Among the entries, which lines carry the string "Naive"? Copy every one.

[Opening Task material section]

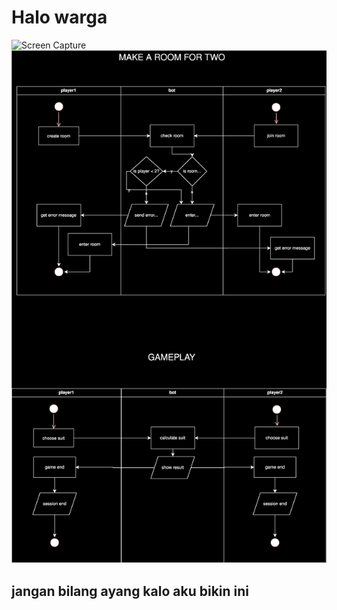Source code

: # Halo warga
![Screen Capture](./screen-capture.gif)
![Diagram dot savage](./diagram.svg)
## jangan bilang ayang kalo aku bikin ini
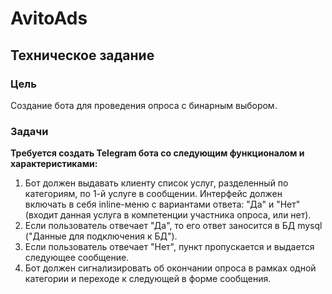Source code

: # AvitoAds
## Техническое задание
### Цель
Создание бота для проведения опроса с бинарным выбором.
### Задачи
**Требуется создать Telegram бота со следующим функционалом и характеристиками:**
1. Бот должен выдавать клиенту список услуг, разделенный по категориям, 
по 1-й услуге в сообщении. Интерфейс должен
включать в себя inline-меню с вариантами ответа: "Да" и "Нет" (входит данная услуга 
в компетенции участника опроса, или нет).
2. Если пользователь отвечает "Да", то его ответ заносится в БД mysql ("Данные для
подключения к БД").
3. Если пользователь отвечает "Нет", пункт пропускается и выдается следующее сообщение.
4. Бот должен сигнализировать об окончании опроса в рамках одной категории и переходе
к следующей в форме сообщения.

[Closing Task material section]
[Opening Task material section]

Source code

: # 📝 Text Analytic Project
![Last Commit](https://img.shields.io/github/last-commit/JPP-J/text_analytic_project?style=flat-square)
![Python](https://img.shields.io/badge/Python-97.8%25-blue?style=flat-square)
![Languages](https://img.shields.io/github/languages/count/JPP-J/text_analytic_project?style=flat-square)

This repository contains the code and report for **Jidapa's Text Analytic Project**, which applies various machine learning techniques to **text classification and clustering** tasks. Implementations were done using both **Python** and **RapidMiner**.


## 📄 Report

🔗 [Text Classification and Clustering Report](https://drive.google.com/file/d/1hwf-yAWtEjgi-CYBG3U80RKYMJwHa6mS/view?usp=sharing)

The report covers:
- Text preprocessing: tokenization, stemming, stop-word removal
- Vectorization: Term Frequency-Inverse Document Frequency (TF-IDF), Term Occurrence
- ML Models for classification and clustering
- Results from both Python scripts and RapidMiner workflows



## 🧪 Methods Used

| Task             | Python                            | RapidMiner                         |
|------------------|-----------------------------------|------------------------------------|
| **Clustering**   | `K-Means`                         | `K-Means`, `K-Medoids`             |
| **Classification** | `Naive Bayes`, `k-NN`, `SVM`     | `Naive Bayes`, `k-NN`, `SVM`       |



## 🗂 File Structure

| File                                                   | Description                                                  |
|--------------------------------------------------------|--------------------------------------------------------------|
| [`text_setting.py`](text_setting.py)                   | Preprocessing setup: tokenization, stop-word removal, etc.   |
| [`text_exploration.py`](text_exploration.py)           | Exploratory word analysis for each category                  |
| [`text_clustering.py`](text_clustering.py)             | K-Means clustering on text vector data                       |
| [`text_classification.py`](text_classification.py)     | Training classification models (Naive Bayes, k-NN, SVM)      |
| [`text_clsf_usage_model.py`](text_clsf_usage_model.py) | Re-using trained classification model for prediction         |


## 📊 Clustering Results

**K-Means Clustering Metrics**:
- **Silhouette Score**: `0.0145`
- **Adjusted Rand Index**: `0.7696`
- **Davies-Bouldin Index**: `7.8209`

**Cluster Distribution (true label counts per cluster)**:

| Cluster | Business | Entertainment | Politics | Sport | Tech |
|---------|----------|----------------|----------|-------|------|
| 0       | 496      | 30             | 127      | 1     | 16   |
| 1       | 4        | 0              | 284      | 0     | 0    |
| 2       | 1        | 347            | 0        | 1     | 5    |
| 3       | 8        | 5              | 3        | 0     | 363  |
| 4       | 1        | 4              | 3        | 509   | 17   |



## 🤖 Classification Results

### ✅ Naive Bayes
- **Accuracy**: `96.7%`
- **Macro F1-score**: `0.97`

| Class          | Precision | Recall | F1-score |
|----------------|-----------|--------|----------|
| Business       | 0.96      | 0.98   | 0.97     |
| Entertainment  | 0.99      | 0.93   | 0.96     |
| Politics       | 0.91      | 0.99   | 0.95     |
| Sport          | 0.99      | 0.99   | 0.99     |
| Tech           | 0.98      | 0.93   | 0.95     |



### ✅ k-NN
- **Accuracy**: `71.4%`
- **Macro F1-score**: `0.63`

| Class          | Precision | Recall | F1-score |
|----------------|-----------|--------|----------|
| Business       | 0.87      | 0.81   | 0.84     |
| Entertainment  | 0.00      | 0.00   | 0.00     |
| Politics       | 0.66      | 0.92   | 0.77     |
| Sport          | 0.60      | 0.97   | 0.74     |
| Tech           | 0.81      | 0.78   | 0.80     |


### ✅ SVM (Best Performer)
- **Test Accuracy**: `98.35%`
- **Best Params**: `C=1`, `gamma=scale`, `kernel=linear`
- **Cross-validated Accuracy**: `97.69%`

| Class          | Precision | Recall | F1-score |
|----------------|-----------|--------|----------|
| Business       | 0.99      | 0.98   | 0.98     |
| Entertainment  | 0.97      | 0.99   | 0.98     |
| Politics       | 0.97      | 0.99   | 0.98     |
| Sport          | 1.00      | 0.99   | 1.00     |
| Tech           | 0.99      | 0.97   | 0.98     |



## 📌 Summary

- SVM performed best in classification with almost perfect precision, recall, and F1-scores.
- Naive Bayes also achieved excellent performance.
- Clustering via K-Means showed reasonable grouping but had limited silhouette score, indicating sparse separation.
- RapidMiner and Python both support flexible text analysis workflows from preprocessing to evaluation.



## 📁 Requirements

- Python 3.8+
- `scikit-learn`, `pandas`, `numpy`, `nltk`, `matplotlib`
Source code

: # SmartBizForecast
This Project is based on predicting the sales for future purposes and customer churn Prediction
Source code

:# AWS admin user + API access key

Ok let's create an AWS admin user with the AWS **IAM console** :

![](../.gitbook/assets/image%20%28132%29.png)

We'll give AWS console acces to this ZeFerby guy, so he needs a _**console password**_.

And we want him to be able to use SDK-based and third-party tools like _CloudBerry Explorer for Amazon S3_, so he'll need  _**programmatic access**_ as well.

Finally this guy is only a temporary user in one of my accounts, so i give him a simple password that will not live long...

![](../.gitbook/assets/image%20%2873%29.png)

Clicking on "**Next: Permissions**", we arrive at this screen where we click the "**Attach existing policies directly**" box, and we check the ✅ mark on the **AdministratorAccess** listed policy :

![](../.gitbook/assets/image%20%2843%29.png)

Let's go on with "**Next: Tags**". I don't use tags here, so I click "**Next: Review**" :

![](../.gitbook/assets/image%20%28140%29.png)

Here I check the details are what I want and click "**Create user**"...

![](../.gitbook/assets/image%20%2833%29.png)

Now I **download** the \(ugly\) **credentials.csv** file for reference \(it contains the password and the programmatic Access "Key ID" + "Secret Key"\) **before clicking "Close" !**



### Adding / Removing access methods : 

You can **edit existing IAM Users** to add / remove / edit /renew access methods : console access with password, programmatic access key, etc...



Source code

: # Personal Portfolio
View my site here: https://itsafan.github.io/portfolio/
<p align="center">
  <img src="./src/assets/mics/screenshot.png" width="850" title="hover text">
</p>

[Closing Task material section]

▶ _Answer space_:
| **Classification** | `Naive Bayes`, `k-NN`, `SVM`     | `Naive Bayes`, `k-NN`, `SVM`       |
| [`text_classification.py`](text_classification.py)     | Training classification models (Naive Bayes, k-NN, SVM)      |
### ✅ Naive Bayes
- Naive Bayes also achieved excellent performance.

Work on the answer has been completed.